1p gain and 1q deletion are also considered to have a poor prognosis, so they were also evaluated in these samples. We found that 62.1% of the MM samples had aberrations on this chromosome, being 1q gains more frequent than 1p deletions (41.9% versus 29.7%). Although 1q gains and 1p deletions have been described to occur frequently together [45], in our cohort only 9.5% of the samples with an aberration on chromosome 1 co-presented both events. Regarding MGUS, only 2 samples (15.4%) had any of the aberrations which can be explained by the fact that chromosome 1 alterations occur lately on the MM transformation.

Regarding the presence of multiple aberrations on the same sample, among the MGUS group we found 6 samples containing a single aberration and 1 samples having 2 aberrations (in total 7 out of 14 had at least 1 aberration). On MM, only 9 samples out of 79 had a complete normal chromosome distribution, with 42 samples having more than 2 alterations. This fact would confirm the accumulation of mutations along the development of the disease.

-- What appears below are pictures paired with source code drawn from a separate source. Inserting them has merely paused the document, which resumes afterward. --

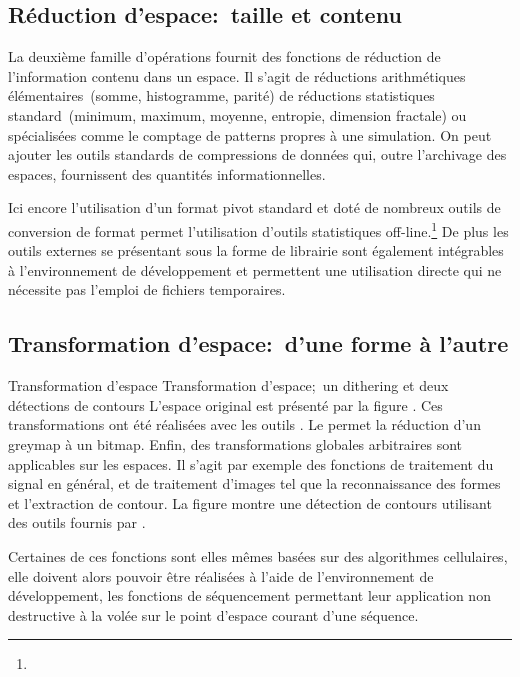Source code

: \subsection{Réduction d'espace:~taille et contenu}

La deuxième famille d'opérations fournit des fonctions de réduction de
l'information contenu dans un espace. %
Il s'agit de réductions arithmétiques élémentaires~(somme,
histogramme, parité) de réductions statistiques standard~(minimum,
maximum, moyenne, entropie, dimension fractale) ou spécialisées comme
le comptage de patterns propres à une simulation. %
On peut ajouter les outils standards de compressions de données qui,
outre l'archivage des espaces, fournissent des quantités
informationnelles.

\noindent Ici encore l'utilisation d'un format pivot standard et doté
de nombreux outils de conversion de format permet l'utilisation
d'outils statistiques off-line.\footnote{%
  } %
De plus les outils externes se présentant sous la forme de librairie
sont également intégrables à l'environnement de développement et
permettent une utilisation directe qui ne nécessite pas l'emploi de
fichiers temporaires.

\subsection{Transformation d'espace:~d'une forme à l'autre}

%
{Transformation d'espace}%
{Transformation d'espace;~un dithering et deux détections de contours}%
{L'espace original est présenté par la figure . %
  Ces transformations ont été réalisées avec les outils .
  Le  permet la réduction d'un greymap à un bitmap.}
Enfin, des transformations globales arbitraires sont applicables sur
les espaces. %
Il s'agit par exemple des fonctions de traitement du signal en
général, et de traitement d'images tel que la reconnaissance des
formes et l'extraction de contour. %
La figure  montre une détection de contours
utilisant des outils fournis par . %

Certaines de ces fonctions sont elles mêmes basées sur des algorithmes
cellulaires, elle doivent alors pouvoir être réalisées à l'aide de
l'environnement de développement, les fonctions de séquencement
permettant leur application non destructive à la volée sur le point
d'espace courant d'une séquence.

In conclusion, in our group we have established a selection strategy that has enabled us to isolate PC and to successfully perform iFISH analysis on weakly infiltrated samples. Moreover, we have performed a concise description of the clinical characteristics of MGUS and MM patients in Navarra. In this cohort, high risk cytogenetic abnormalities were highly present among both MGUS and MM samples, being IGH rearrangements and 1q gains the most frequent aberrations.